The “We Didn’t Know” Generation:

For most of my life, I was a high-functioning Gen X workhorse. A survivor navigating a difficult family system built on control, fear, and conditional love from the Silent Generation. I often felt like I was sitting on top of a maze wall, watching others struggle in the matrix below, detached and silenced.

When late-onset schizophrenia emerged at age 40, the foundations of my identity cracked. For years I unraveled alone in isolation, not knowing what was happening to me. I was always confused and completely lost my capacity to handle social situations, yet I convinced myself I was still in control.

What I Lost:

In late 2019, my world shifted dramatically. What some call a breakdown felt like a painful awakening — even a spiritual one. I walked away from a 23-year career where I had earned a strong salary, a paid-off car, zero debt, stocks, retirement, and near homeownership. Within a year, schizophrenia took a heavy toll: I burned through savings and retirement, lost stability, and found myself unraveling.

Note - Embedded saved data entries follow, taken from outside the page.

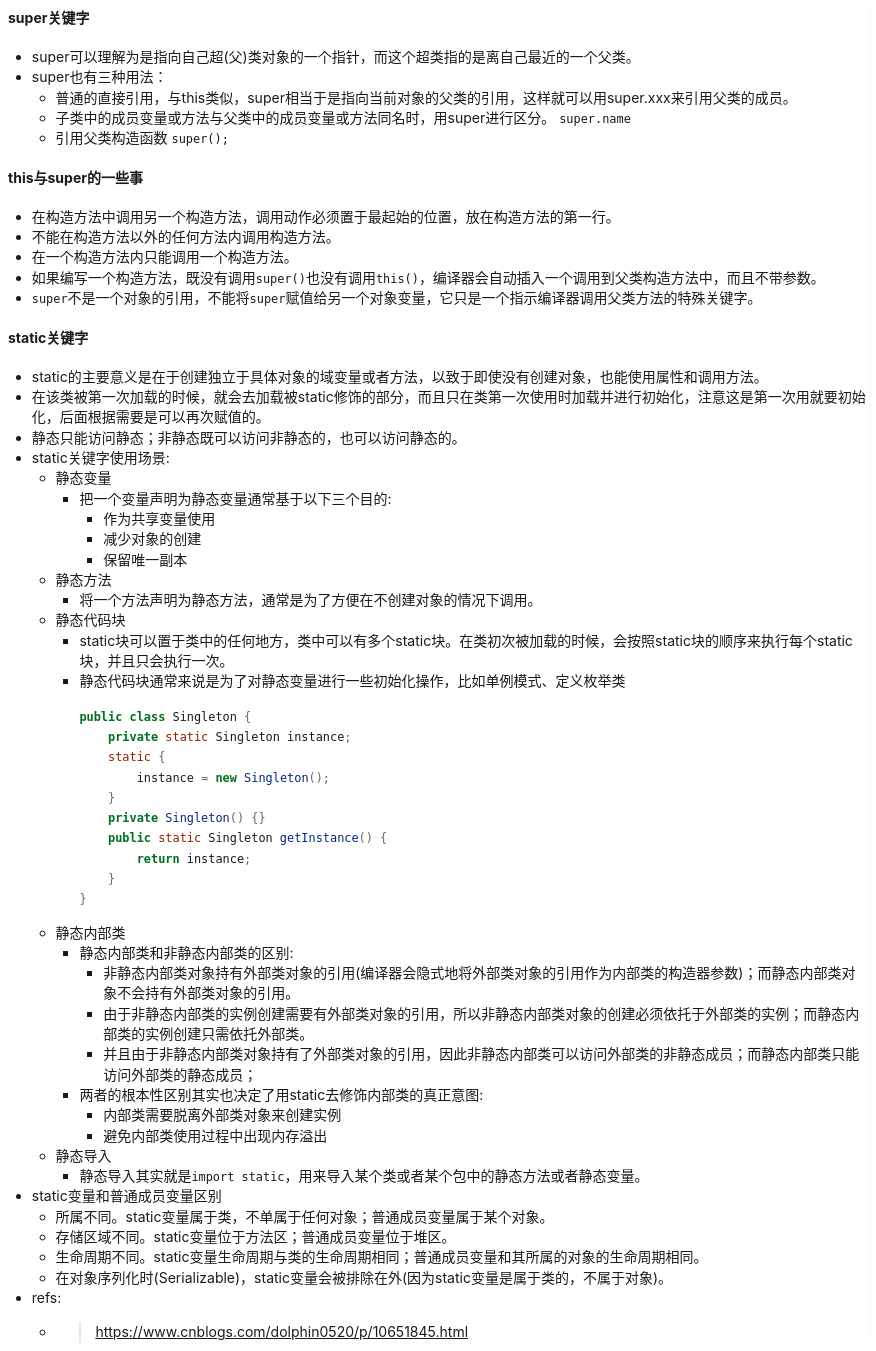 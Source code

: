 #### super关键字
* super可以理解为是指向自己超(父)类对象的一个指针，而这个超类指的是离自己最近的一个父类。
* super也有三种用法：
    * 普通的直接引用，与this类似，super相当于是指向当前对象的父类的引用，这样就可以用super.xxx来引用父类的成员。
    * 子类中的成员变量或方法与父类中的成员变量或方法同名时，用super进行区分。
        `super.name`
    * 引用父类构造函数
        `super();`

#### this与super的一些事
* 在构造方法中调用另一个构造方法，调用动作必须置于最起始的位置，放在构造方法的第一行。
* 不能在构造方法以外的任何方法内调用构造方法。
* 在一个构造方法内只能调用一个构造方法。
* 如果编写一个构造方法，既没有调用`super()`也没有调用`this()`，编译器会自动插入一个调用到父类构造方法中，而且不带参数。
* `super`不是一个对象的引用，不能将`super`赋值给另一个对象变量，它只是一个指示编译器调用父类方法的特殊关键字。

#### static关键字
* static的主要意义是在于创建独立于具体对象的域变量或者方法，以致于即使没有创建对象，也能使用属性和调用方法。
* 在该类被第一次加载的时候，就会去加载被static修饰的部分，而且只在类第一次使用时加载并进行初始化，注意这是第一次用就要初始化，后面根据需要是可以再次赋值的。
* 静态只能访问静态；非静态既可以访问非静态的，也可以访问静态的。
* static关键字使用场景:
    * 静态变量
        * 把一个变量声明为静态变量通常基于以下三个目的:
            * 作为共享变量使用
            * 减少对象的创建
            * 保留唯一副本
    * 静态方法
        * 将一个方法声明为静态方法，通常是为了方便在不创建对象的情况下调用。
    * 静态代码块
        * static块可以置于类中的任何地方，类中可以有多个static块。在类初次被加载的时候，会按照static块的顺序来执行每个static块，并且只会执行一次。
        * 静态代码块通常来说是为了对静态变量进行一些初始化操作，比如单例模式、定义枚举类
            ```java
            public class Singleton {
                private static Singleton instance;    
                static {
                    instance = new Singleton();
                }  
                private Singleton() {}
                public static Singleton getInstance() {
                    return instance;
                }
            }
            ```
    * 静态内部类
        * 静态内部类和非静态内部类的区别:
            * 非静态内部类对象持有外部类对象的引用(编译器会隐式地将外部类对象的引用作为内部类的构造器参数)；而静态内部类对象不会持有外部类对象的引用。
            * 由于非静态内部类的实例创建需要有外部类对象的引用，所以非静态内部类对象的创建必须依托于外部类的实例；而静态内部类的实例创建只需依托外部类。
            * 并且由于非静态内部类对象持有了外部类对象的引用，因此非静态内部类可以访问外部类的非静态成员；而静态内部类只能访问外部类的静态成员；
        * 两者的根本性区别其实也决定了用static去修饰内部类的真正意图:
            * 内部类需要脱离外部类对象来创建实例
            * 避免内部类使用过程中出现内存溢出
    * 静态导入
        * 静态导入其实就是`import static`，用来导入某个类或者某个包中的静态方法或者静态变量。
* static变量和普通成员变量区别
    * 所属不同。static变量属于类，不单属于任何对象；普通成员变量属于某个对象。
    * 存储区域不同。static变量位于方法区；普通成员变量位于堆区。
    * 生命周期不同。static变量生命周期与类的生命周期相同；普通成员变量和其所属的对象的生命周期相同。
    * 在对象序列化时(Serializable)，static变量会被排除在外(因为static变量是属于类的，不属于对象)。
* refs:
    * > https://www.cnblogs.com/dolphin0520/p/10651845.html

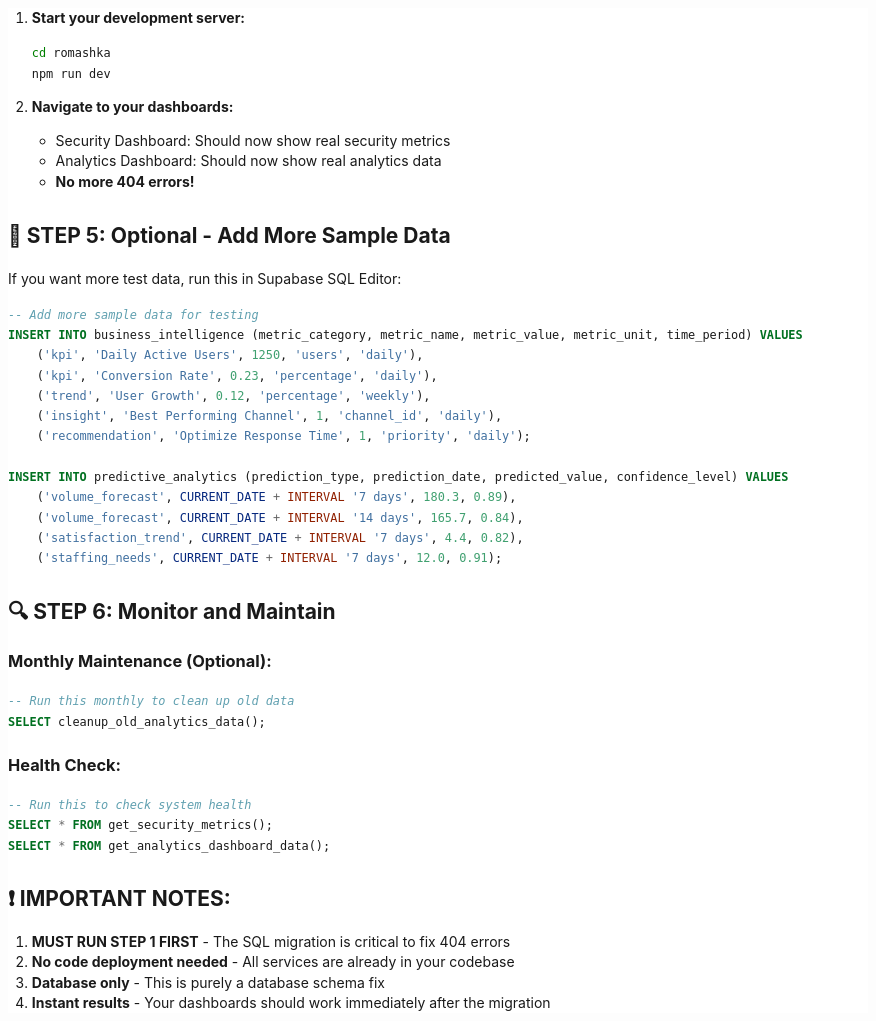 1. **Start your development server:**
   ```bash
   cd romashka
   npm run dev
   ```

2. **Navigate to your dashboards:**
   - Security Dashboard: Should now show real security metrics
   - Analytics Dashboard: Should now show real analytics data
   - **No more 404 errors!**

## 🎯 **STEP 5: Optional - Add More Sample Data**

If you want more test data, run this in Supabase SQL Editor:

```sql
-- Add more sample data for testing
INSERT INTO business_intelligence (metric_category, metric_name, metric_value, metric_unit, time_period) VALUES
    ('kpi', 'Daily Active Users', 1250, 'users', 'daily'),
    ('kpi', 'Conversion Rate', 0.23, 'percentage', 'daily'),
    ('trend', 'User Growth', 0.12, 'percentage', 'weekly'),
    ('insight', 'Best Performing Channel', 1, 'channel_id', 'daily'),
    ('recommendation', 'Optimize Response Time', 1, 'priority', 'daily');

INSERT INTO predictive_analytics (prediction_type, prediction_date, predicted_value, confidence_level) VALUES
    ('volume_forecast', CURRENT_DATE + INTERVAL '7 days', 180.3, 0.89),
    ('volume_forecast', CURRENT_DATE + INTERVAL '14 days', 165.7, 0.84),
    ('satisfaction_trend', CURRENT_DATE + INTERVAL '7 days', 4.4, 0.82),
    ('staffing_needs', CURRENT_DATE + INTERVAL '7 days', 12.0, 0.91);
```

## 🔍 **STEP 6: Monitor and Maintain**

### Monthly Maintenance (Optional):
```sql
-- Run this monthly to clean up old data
SELECT cleanup_old_analytics_data();
```

### Health Check:
```sql
-- Run this to check system health
SELECT * FROM get_security_metrics();
SELECT * FROM get_analytics_dashboard_data();
```

## ❗ **IMPORTANT NOTES:**

1. **MUST RUN STEP 1 FIRST** - The SQL migration is critical to fix 404 errors
2. **No code deployment needed** - All services are already in your codebase
3. **Database only** - This is purely a database schema fix
4. **Instant results** - Your dashboards should work immediately after the migration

Mental health was never really spoken about in my family. I didn’t understand how the mental health system worked. I used to drive by Highlands Behavioral Center in Highlands Ranch and wonder what life was like for “crazy people.”

The Weight of Being a Burden:

The lack of understanding around mental health made everything worse. I felt like a burden no one wanted to carry. I didn’t know how to help myself, and for years I was gaslit, dismissed, or treated like a child. I had one suicide attempt and was hospitalized at least three times. My body and mind felt like a prison. There were multiple moments when I came terrifyingly close to ending my life. The isolation, social bullying, disbelief from others, and the constant feeling that I was “too much” pushed me to the edge again and again.

I’m also a mother. My son was in middle school when I became ill. He was forced to watch in confusion as the awesome supermom dwindled into someone unrecognizable.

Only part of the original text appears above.